= HOW TO COMPLETE THIS TASK =
Repeat verbatim, and only, the lines of the data below, beginning at the line that contains "我早已直接挥出了巨大柴刀。" and stopping after the line that contains "虽然腰上佩着剑，但手上拿的东".
──────── SOURCE RECORDS
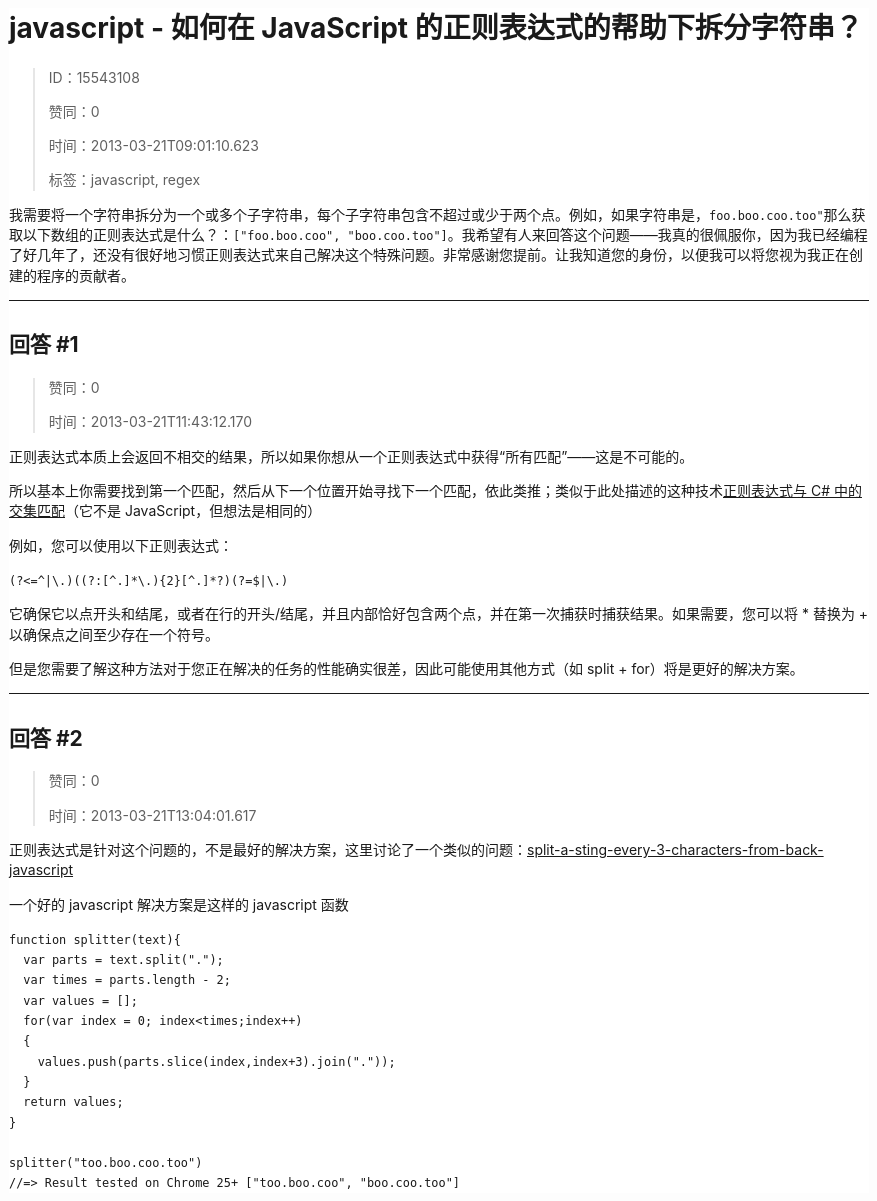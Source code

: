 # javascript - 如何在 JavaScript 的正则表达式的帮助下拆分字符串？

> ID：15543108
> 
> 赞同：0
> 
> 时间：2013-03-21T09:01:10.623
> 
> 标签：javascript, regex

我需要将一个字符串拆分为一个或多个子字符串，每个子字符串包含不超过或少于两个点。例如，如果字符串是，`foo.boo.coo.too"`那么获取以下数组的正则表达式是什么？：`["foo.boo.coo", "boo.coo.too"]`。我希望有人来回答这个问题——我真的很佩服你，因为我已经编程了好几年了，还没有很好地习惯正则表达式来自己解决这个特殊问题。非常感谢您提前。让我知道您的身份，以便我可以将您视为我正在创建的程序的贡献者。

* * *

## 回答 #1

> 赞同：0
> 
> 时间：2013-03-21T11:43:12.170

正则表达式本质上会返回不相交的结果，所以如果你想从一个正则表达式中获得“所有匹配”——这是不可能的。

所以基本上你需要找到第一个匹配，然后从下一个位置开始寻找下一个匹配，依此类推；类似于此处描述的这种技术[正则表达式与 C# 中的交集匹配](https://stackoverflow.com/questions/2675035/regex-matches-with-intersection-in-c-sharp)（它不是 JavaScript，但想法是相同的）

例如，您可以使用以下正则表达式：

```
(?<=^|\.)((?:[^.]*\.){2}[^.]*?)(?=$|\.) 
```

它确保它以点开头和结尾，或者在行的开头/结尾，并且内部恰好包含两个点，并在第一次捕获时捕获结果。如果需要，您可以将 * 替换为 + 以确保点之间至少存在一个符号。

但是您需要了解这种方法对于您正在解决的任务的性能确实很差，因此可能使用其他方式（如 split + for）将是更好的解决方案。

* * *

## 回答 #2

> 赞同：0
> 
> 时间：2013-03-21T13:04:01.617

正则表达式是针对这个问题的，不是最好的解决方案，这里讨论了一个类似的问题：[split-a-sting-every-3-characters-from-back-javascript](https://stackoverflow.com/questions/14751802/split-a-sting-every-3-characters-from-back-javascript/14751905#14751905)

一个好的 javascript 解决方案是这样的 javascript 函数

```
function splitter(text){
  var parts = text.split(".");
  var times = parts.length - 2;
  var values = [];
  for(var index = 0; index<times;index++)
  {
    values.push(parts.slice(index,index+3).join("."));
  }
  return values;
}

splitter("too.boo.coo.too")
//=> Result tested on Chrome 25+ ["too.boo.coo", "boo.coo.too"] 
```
────────────────
──────── SOURCE RECORDS
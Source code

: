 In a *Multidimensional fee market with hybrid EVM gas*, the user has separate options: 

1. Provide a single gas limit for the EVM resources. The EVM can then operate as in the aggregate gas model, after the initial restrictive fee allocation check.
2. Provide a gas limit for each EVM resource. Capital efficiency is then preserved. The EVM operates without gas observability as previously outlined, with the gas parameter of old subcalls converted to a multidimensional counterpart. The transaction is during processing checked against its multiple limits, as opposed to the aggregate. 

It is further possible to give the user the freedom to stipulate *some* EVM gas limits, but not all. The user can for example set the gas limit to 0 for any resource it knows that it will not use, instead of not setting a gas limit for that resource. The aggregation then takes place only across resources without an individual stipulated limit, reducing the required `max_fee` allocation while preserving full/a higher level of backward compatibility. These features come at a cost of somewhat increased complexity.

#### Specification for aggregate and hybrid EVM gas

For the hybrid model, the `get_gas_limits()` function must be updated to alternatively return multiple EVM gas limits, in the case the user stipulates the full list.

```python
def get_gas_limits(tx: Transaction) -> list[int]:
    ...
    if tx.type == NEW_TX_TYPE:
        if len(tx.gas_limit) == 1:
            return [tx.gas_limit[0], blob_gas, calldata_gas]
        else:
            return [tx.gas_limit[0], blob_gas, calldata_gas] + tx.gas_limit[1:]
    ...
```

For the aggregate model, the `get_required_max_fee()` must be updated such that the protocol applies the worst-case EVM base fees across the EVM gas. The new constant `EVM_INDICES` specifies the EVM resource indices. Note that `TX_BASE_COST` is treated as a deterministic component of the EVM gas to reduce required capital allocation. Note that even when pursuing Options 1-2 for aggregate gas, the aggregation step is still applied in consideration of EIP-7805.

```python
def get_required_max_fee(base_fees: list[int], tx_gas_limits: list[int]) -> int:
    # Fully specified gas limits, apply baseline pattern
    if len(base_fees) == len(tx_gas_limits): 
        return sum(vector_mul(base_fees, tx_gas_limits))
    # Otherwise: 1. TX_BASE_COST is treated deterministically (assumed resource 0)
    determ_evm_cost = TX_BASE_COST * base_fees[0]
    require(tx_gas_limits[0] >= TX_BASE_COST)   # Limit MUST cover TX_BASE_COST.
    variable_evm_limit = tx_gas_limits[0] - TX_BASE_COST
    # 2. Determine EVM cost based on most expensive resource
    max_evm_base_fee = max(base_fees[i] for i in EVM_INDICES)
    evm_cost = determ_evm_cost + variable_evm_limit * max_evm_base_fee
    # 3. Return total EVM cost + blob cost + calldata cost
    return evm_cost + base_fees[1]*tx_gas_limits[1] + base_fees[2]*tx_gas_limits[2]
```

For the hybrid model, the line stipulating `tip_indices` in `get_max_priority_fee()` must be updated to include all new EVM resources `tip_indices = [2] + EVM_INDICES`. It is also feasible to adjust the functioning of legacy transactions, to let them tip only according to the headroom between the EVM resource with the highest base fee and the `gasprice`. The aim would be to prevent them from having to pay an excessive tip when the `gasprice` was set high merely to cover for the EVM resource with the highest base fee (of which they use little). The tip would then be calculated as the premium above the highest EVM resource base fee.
────────────────
──────── SOURCE RECORDS
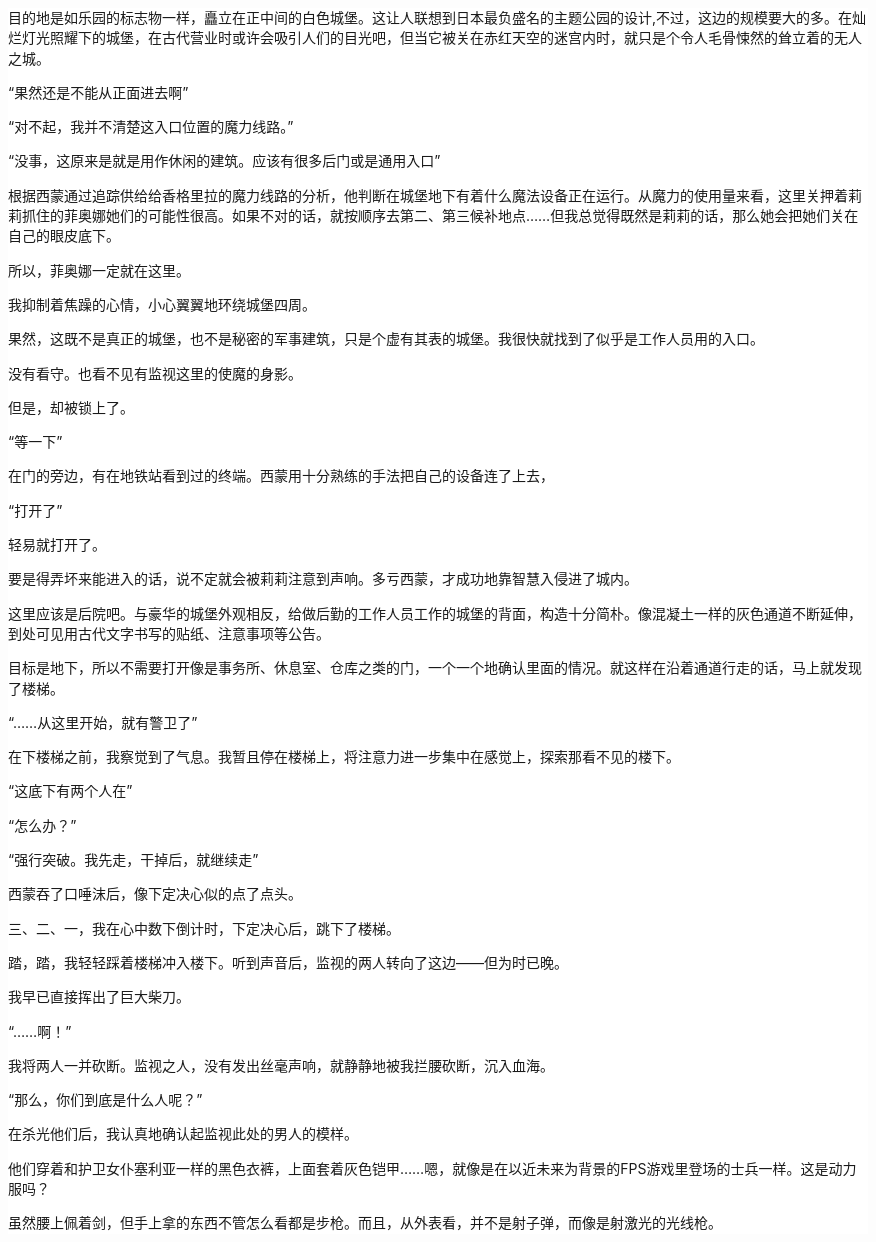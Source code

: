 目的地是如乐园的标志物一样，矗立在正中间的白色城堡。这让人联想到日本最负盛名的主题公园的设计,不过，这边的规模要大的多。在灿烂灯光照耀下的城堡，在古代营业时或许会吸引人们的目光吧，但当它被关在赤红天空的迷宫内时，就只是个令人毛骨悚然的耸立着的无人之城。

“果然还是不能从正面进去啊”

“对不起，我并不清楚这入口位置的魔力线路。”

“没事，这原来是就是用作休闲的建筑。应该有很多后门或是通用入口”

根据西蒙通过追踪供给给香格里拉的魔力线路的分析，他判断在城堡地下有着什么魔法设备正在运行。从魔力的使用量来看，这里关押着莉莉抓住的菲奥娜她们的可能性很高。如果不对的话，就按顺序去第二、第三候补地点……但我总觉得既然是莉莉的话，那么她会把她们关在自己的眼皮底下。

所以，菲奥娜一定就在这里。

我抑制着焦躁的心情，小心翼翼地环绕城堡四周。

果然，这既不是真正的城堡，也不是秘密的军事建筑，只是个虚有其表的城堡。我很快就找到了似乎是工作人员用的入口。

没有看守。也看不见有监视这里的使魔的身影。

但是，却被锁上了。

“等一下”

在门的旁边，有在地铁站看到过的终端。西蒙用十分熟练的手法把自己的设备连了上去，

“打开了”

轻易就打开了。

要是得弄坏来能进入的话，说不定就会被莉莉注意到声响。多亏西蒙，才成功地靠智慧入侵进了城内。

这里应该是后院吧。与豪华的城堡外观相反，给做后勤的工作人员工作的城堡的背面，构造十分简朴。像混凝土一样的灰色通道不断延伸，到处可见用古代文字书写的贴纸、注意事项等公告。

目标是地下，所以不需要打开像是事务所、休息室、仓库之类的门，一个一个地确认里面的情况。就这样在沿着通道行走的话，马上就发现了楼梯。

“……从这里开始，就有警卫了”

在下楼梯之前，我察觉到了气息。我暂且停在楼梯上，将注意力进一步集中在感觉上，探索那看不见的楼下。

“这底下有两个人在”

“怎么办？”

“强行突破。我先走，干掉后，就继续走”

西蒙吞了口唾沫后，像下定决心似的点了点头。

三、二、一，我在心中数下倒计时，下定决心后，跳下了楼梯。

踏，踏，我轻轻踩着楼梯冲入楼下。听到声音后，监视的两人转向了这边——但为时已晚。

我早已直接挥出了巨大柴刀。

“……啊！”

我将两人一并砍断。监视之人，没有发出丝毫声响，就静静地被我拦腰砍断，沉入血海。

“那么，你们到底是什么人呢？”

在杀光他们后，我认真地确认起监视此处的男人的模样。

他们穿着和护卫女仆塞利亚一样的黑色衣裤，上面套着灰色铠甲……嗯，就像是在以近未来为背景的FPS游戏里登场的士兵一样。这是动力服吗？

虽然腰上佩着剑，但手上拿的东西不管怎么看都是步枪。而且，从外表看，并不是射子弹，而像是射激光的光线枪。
────────────────
= ANSWER TO THIS TASK =
我早已直接挥出了巨大柴刀。

“……啊！”

我将两人一并砍断。监视之人，没有发出丝毫声响，就静静地被我拦腰砍断，沉入血海。

“那么，你们到底是什么人呢？”

在杀光他们后，我认真地确认起监视此处的男人的模样。

他们穿着和护卫女仆塞利亚一样的黑色衣裤，上面套着灰色铠甲……嗯，就像是在以近未来为背景的FPS游戏里登场的士兵一样。这是动力服吗？

虽然腰上佩着剑，但手上拿的东西不管怎么看都是步枪。而且，从外表看，并不是射子弹，而像是射激光的光线枪。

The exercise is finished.